1. A data augmentation module that transforms a given data sample (image) randomly to create two views of the same example (“x_i” and “x_j” in the diagram above). These represent the positive pairs. The SimCLR framework applies the following three augmentations: random crop and resizing (with random flip), color distortions, and Gaussian blur. According to the results obtained by the authors, random cropping and color distortion are essential for achieving good performance.

2. SimCLR consists of a neural network base encoder, denoted by “f(.)” in the architecture diagram, to extract representative vectors from the augmented data samples. Although we can use any network as the backbone encoder, the authors chose the ResNet model for simplicity. The features are extracted after the final averaging pooling layer of the ResNet-50 model.

💡 Pro Tip: Read An Introduction to Autoencoders: Everything You Need to Know

3. Next, a small neural network projection head, denoted by “g(.),” is incorporated to map the extracted representative vectors to a common latent space. This will allow the contrastive loss to be implemented. The authors use a simple Multi-Layer Perceptron with one hidden layer for this purpose. They investigated and found that applying the contrastive loss in this latent space produces better results than directly evaluating the loss over the features extracted from ResNet-50.

4. Finally, a contrastive loss function is defined based on previous literature, which the authors chose to be the NT-Xent loss function that has been explained in the previous section.

Source: Paper

The SimCLR model achieved state-of-the-art results at the time (results shown above), and since then, several Contrastive Learning models have been devised based on this framework.


Most Contrastive Learning algorithms that are based on instance discrimination train the encoders to be invariant to pre-defined transformations of the same instance.

While most methods treat different views of the same image as positives for a contrastive loss, Nearest-Neighbor Contrastive Learning (NNCLR) framework developed in this paper tries to use the positives from other instances in the dataset, i.e., to use different images from the same class, rather than augmenting the same image.

The framework of the NNCLR model is shown below.

Source: Paper

The NNCLR model samples the nearest neighbors from the dataset in the latent space and treats them as positive samples, leading to a more diverse selection of positive pairs, which in turn help the model learn better.

Source: Paper

NNCLR uses the InfoNCE loss just like in the SimCLR framework, but now, the positive sample is the nearest neighbor of the anchor image.

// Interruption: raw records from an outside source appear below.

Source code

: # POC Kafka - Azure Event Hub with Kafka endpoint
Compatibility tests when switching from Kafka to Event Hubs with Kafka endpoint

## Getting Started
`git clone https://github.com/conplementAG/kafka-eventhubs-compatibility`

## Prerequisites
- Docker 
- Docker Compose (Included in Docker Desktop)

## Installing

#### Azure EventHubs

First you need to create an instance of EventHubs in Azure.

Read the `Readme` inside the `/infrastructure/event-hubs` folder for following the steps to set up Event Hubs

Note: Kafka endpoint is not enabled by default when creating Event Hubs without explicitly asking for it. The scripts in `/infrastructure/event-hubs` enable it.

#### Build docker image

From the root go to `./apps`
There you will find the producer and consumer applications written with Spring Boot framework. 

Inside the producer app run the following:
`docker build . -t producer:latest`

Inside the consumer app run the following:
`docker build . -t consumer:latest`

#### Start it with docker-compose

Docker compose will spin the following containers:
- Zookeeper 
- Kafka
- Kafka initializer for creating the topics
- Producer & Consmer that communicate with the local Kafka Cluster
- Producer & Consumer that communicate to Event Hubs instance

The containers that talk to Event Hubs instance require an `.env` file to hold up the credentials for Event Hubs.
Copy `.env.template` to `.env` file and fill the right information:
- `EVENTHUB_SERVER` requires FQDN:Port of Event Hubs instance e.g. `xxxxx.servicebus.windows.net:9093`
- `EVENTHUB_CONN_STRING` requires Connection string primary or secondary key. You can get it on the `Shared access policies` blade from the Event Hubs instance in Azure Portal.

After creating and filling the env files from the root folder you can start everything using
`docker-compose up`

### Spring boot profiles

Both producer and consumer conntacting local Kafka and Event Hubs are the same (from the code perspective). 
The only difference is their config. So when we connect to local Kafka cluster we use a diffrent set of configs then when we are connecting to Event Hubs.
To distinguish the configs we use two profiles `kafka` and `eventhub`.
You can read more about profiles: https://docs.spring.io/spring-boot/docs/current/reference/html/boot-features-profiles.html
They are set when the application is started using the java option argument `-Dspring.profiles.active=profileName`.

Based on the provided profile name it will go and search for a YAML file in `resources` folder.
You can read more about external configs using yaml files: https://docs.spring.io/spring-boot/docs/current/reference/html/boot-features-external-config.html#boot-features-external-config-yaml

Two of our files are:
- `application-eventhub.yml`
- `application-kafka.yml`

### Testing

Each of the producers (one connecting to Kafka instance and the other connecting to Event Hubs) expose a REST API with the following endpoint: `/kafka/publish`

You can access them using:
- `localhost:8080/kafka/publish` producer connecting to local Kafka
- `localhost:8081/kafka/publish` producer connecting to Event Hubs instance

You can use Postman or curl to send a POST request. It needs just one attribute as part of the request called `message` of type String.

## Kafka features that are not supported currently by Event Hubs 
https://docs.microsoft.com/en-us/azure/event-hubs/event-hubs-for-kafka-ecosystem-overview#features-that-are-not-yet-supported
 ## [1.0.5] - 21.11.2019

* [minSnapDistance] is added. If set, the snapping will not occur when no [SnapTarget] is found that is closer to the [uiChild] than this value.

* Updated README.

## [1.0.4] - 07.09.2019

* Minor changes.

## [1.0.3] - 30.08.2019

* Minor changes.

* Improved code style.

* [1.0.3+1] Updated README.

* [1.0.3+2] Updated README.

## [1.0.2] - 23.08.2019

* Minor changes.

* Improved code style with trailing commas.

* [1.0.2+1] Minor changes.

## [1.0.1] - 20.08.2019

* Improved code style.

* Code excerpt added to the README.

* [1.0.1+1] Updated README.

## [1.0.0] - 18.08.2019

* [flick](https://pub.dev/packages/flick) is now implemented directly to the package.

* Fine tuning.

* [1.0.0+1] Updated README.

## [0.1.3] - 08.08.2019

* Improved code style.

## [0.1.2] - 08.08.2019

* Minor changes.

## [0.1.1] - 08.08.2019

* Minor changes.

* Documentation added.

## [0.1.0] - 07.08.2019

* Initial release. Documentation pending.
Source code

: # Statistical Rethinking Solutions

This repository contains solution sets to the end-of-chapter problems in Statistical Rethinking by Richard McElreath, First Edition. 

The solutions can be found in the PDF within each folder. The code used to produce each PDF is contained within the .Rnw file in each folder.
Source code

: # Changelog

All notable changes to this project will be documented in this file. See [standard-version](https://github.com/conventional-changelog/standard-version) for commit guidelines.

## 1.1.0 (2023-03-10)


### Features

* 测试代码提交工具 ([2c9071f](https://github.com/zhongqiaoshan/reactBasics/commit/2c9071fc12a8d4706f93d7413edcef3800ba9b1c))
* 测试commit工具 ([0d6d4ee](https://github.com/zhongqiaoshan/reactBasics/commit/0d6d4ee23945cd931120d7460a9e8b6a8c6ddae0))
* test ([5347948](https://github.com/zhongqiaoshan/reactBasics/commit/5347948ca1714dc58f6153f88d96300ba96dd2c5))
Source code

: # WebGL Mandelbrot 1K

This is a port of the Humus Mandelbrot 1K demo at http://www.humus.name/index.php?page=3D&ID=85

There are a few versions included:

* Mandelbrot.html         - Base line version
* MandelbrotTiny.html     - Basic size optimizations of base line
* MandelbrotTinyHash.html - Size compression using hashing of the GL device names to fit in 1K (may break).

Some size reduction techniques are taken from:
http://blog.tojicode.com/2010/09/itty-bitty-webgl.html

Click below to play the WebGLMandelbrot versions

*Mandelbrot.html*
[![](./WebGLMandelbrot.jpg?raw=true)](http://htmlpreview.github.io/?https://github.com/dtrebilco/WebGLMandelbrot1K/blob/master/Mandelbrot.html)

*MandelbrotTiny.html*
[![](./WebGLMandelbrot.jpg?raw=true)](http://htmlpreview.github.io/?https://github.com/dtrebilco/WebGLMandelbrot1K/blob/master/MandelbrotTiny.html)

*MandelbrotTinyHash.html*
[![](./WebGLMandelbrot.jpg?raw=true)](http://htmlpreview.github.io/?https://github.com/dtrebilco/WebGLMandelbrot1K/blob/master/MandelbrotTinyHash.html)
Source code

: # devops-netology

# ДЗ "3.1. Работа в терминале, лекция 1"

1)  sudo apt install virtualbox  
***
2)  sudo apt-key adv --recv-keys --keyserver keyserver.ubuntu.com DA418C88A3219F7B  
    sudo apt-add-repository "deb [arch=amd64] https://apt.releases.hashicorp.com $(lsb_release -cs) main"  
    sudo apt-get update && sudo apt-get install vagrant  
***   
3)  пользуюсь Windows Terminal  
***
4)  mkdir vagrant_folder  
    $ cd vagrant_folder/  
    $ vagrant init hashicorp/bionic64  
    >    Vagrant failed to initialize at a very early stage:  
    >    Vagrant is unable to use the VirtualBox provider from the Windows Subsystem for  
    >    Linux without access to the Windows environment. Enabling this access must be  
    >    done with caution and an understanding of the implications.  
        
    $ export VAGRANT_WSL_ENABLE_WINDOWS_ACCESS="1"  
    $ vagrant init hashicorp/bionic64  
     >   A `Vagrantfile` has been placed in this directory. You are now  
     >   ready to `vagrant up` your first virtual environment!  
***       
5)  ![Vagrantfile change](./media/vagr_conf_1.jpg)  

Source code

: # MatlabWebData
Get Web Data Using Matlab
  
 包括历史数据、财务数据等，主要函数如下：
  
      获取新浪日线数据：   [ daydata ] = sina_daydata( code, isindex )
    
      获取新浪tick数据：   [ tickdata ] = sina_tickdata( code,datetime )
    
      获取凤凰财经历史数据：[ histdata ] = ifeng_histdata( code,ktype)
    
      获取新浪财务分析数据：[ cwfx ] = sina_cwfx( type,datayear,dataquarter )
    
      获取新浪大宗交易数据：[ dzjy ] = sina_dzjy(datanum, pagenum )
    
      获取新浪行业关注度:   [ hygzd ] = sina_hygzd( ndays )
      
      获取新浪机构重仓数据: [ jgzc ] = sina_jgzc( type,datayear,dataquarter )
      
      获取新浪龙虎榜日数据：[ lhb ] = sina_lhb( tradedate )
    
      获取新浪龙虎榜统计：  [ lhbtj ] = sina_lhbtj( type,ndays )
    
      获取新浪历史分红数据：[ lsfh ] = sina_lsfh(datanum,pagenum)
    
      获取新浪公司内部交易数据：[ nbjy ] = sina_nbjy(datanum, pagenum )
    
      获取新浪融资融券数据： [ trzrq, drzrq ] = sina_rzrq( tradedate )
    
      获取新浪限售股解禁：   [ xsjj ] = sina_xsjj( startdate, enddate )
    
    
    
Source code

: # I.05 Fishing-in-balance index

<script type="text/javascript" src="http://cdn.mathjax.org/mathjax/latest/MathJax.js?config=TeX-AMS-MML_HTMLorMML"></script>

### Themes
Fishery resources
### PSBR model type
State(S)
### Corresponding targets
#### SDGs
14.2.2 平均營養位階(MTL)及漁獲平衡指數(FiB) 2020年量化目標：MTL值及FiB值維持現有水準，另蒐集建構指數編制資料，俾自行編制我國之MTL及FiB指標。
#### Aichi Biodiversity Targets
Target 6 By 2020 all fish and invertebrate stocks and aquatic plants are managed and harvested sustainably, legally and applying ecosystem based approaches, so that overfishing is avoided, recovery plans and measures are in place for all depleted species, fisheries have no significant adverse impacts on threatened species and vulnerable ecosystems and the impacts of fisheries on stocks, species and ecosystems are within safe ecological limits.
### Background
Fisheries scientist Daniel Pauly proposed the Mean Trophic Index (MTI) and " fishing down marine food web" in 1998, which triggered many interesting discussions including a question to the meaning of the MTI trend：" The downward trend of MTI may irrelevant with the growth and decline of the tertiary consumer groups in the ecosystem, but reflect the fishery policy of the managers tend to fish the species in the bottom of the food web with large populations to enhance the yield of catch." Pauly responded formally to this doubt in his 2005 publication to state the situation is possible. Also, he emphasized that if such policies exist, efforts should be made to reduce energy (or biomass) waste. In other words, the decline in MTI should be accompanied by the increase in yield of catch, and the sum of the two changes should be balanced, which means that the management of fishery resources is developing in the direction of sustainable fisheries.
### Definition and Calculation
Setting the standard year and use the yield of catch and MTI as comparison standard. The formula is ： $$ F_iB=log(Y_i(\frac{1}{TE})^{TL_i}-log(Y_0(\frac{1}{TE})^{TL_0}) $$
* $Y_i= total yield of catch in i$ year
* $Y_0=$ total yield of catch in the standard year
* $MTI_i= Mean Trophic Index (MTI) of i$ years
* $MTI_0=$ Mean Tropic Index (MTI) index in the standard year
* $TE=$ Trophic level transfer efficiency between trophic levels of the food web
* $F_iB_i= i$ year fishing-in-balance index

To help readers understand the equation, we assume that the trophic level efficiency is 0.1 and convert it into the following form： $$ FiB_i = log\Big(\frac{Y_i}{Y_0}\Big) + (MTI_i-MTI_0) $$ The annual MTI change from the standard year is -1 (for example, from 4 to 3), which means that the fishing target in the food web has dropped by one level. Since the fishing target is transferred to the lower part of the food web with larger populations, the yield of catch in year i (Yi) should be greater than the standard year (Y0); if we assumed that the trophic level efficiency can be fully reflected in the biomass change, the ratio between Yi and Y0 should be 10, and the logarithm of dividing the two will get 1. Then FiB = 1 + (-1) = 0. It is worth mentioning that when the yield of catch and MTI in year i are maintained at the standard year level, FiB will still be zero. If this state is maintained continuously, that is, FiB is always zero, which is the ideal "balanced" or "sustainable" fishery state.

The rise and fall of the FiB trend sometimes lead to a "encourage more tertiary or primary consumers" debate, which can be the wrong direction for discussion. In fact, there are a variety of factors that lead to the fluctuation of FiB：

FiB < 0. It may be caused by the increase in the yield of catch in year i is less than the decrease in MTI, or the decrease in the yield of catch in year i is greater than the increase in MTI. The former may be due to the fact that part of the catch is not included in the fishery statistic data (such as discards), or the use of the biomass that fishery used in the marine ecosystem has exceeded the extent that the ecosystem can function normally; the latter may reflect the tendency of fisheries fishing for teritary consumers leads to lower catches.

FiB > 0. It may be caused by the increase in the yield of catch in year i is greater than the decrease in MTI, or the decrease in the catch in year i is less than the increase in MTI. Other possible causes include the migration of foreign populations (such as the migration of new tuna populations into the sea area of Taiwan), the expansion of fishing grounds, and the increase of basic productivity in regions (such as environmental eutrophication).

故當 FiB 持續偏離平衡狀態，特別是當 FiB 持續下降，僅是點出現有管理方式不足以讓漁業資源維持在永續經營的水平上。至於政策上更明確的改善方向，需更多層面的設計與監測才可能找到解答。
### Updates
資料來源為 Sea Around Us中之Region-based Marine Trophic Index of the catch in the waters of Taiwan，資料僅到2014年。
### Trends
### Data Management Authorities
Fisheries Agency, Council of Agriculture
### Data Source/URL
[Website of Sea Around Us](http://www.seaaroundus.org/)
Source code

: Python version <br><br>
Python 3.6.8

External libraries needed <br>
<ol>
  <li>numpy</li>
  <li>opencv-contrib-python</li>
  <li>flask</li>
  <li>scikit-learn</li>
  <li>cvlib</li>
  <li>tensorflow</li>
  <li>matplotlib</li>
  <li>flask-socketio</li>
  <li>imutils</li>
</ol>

The loss function defined in the paper is as follows:

Source: Paper

Here, “Q” is the support set, and “NN” denotes the nearest neighbor function.

3. ORE

Joseph et al. developed the Open World Object Detection or ORE in this paper. Here, a model is tasked to:

1) identify objects that have not been introduced to it as “unknown,” without explicit supervision.

2) incrementally learn these identified unknown categories without forgetting previously learned classes when the corresponding labels are progressively received.

The overview of the OWOD framework is shown below.

The ORE framework addresses the incremental object detection problem, where previously unseen objects are detected in the images. As and when more information about the identified unknown classes becomes available, the system is able to incorporate them into its existing knowledge base.

This would define a smart object detection system, and the ORE methodology is an effort towards achieving this goal.

💡 Pro Tip: Read YOLO: Real-Time Object Detection Explained.

Supervision is needed to optimally cluster the unknowns using contrastive clustering on what an “unknown instance” is. It is infeasible to manually annotate even a small subset of the potentially infinite set of unknown classes.

To counter this, the authors propose an auto-labeling mechanism based on the Region Proposal Network (which generates a set of bounding box predictions for foreground and background instances) to pseudo-label unknown instances.

💡 Pro Tip: Learn best practices for Annotating with Bounding Boxes and start building your object detectors on V7.

The inherent separation of auto-labeled unknown instances in the latent space helps the energy-based classification head in ORE to differentiate between the known and unknown instances.

To prevent the model from forgetting older classes, a few examples from these classes are “replayed” in every iteration for continual learning. The results obtained by this method (shown below) outperform several state-of-the-art methods.

Source: Paper


CURL is the abbreviation for Contrastive Unsupervised Representations for Reinforcement Learning (RL), proposed in this paper. CURL learns contrastive representations jointly with the RL objective. Here, Representation Learning (RL) is posed as an auxiliary task that can be coupled to any model-free RL algorithm.

CURL uses a form of contrastive learning that maximizes agreement between augmented versions of the same observation, where each observation is a stack of temporally sequential frames. CURL significantly improves sample efficiency over prior pixel-based methods by performing contrastive learning simultaneously with an off-policy RL algorithm.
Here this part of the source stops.